### Required work
Counting task for the entries below: give the number of lines that contain the word "newcommand", with no other text.

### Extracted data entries
----
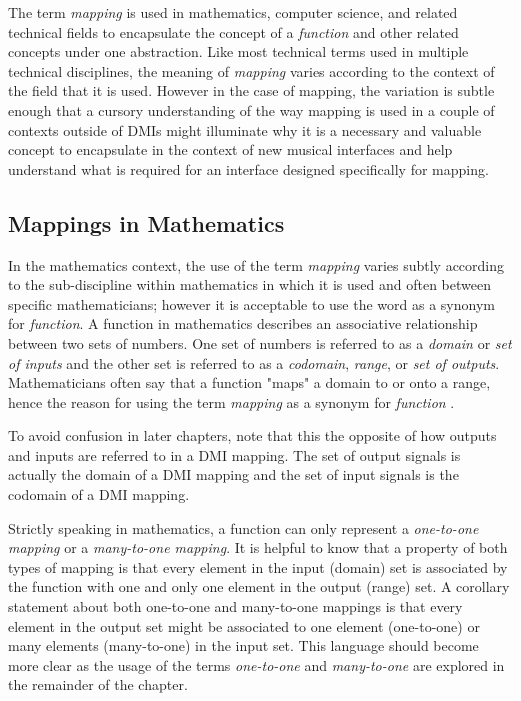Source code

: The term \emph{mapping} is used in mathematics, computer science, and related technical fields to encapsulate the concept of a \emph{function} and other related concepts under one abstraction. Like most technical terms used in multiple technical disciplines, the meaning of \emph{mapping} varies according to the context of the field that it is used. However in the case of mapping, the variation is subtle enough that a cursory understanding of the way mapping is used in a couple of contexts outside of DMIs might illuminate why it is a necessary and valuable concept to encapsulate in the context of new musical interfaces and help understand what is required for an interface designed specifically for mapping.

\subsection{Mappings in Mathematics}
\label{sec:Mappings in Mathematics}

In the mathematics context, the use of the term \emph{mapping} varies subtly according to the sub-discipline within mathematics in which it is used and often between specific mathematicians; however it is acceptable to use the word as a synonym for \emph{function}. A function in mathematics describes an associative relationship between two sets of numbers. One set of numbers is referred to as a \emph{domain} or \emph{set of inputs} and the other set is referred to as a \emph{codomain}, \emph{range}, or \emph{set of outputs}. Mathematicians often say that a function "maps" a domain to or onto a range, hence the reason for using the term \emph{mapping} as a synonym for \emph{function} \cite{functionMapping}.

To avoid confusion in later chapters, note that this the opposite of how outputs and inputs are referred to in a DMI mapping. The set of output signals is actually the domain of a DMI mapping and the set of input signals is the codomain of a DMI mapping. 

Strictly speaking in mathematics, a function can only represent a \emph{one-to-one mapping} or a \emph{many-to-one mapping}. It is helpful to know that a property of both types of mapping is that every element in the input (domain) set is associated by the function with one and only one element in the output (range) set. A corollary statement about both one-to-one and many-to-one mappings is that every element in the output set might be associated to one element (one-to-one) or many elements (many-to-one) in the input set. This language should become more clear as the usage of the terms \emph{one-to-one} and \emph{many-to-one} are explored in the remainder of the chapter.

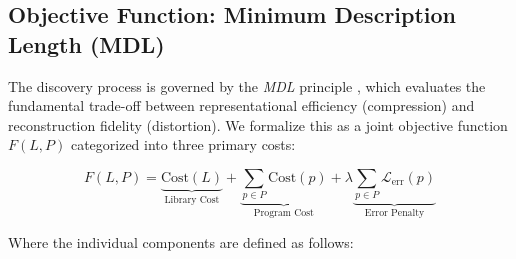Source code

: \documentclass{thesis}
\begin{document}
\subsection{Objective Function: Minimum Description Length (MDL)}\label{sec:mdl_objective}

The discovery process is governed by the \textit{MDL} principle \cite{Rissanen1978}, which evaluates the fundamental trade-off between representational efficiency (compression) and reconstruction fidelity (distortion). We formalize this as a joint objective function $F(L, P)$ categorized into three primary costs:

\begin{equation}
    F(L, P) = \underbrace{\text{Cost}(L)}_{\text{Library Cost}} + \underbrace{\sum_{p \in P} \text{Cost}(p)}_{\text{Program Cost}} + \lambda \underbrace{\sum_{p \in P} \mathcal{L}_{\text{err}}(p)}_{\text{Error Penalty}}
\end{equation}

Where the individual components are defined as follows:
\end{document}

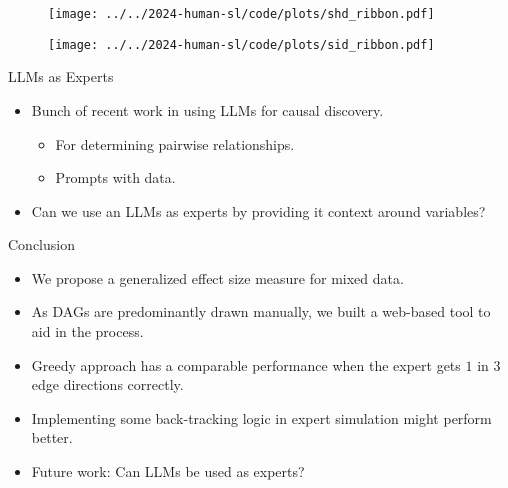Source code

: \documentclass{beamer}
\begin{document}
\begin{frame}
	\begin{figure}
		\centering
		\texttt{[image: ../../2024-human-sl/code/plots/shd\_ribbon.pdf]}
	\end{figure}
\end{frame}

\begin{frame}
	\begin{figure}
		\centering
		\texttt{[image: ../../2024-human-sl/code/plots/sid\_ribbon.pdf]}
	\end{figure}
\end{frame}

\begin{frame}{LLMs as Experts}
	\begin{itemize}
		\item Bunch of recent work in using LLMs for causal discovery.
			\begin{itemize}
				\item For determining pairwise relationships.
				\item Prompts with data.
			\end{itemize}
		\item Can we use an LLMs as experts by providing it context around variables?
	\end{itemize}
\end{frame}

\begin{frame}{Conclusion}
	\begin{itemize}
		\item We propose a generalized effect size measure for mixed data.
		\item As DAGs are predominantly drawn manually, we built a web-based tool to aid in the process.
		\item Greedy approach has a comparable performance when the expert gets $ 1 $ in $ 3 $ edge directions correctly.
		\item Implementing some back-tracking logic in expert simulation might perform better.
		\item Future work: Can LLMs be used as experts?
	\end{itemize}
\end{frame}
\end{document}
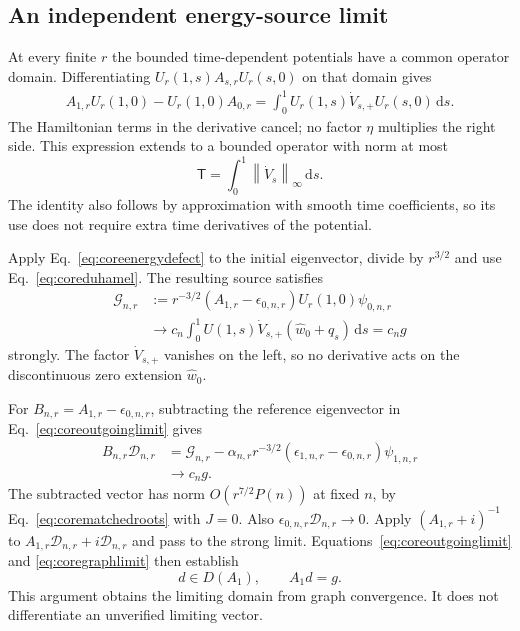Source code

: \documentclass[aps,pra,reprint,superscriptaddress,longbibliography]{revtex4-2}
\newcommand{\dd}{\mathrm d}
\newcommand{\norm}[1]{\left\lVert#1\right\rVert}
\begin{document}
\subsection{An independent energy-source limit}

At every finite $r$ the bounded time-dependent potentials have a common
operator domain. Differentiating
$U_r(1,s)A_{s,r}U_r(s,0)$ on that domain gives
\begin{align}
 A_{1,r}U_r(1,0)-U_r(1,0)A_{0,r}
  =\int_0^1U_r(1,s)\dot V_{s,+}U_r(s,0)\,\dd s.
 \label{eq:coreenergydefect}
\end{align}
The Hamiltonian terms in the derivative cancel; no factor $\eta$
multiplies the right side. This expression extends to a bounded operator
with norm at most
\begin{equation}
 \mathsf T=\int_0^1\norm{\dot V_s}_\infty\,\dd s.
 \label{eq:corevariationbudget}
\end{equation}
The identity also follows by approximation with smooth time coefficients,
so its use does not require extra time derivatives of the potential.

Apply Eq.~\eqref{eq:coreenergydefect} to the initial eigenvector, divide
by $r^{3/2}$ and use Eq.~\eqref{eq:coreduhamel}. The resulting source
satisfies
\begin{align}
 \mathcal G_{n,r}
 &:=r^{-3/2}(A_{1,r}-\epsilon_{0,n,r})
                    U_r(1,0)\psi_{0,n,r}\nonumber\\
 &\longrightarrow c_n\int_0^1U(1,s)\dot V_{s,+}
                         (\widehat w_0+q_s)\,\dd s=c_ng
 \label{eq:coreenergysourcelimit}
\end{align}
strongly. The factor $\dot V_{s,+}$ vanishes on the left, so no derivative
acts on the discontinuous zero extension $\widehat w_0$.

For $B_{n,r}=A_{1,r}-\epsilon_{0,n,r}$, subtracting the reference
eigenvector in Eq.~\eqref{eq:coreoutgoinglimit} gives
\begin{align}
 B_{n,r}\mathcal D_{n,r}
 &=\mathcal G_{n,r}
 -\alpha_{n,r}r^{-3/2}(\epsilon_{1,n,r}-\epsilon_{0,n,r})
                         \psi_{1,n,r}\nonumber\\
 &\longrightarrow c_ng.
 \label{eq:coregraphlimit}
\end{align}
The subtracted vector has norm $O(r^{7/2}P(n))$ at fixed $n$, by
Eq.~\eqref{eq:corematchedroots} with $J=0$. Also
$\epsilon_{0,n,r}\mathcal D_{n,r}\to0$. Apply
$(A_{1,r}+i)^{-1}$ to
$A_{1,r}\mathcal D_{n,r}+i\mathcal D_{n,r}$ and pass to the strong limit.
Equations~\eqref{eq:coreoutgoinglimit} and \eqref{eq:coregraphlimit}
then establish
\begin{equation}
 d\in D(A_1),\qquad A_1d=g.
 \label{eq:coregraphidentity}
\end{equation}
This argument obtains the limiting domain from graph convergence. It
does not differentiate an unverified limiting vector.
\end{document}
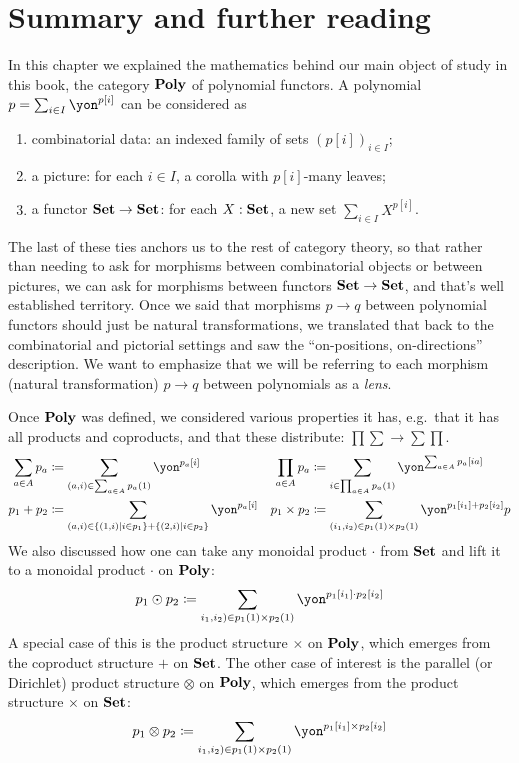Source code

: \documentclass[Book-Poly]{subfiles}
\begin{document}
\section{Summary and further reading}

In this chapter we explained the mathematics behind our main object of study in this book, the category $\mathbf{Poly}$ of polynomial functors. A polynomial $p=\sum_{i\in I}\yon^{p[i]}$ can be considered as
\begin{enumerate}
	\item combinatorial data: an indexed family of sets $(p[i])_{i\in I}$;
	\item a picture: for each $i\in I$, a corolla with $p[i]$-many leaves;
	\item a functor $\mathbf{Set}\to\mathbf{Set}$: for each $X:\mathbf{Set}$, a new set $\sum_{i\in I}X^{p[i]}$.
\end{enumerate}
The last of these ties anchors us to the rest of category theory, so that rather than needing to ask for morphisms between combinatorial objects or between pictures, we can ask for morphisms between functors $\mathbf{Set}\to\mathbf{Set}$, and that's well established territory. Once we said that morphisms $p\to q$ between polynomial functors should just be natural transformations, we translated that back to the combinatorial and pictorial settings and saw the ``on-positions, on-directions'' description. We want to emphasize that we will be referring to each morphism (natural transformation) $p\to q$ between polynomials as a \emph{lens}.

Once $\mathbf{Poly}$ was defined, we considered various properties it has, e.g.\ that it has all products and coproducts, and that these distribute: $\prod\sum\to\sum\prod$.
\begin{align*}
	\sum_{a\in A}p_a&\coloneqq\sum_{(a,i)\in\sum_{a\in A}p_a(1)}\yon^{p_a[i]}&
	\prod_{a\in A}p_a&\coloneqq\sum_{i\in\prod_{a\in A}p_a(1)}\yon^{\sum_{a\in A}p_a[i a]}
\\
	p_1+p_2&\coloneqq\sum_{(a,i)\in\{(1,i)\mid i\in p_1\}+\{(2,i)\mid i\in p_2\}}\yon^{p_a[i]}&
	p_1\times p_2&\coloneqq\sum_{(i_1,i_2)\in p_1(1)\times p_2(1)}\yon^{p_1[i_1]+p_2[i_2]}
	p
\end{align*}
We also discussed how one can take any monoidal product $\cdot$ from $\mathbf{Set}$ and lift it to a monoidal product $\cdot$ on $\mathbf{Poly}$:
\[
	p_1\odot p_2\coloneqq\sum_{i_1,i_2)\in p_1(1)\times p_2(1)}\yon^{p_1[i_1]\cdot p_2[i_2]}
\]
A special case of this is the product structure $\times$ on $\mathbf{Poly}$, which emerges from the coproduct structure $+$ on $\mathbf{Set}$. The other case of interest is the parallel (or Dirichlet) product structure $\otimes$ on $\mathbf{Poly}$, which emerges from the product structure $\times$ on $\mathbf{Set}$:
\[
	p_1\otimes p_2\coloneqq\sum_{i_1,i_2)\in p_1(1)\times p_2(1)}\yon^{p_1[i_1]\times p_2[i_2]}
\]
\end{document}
----
### Task output
2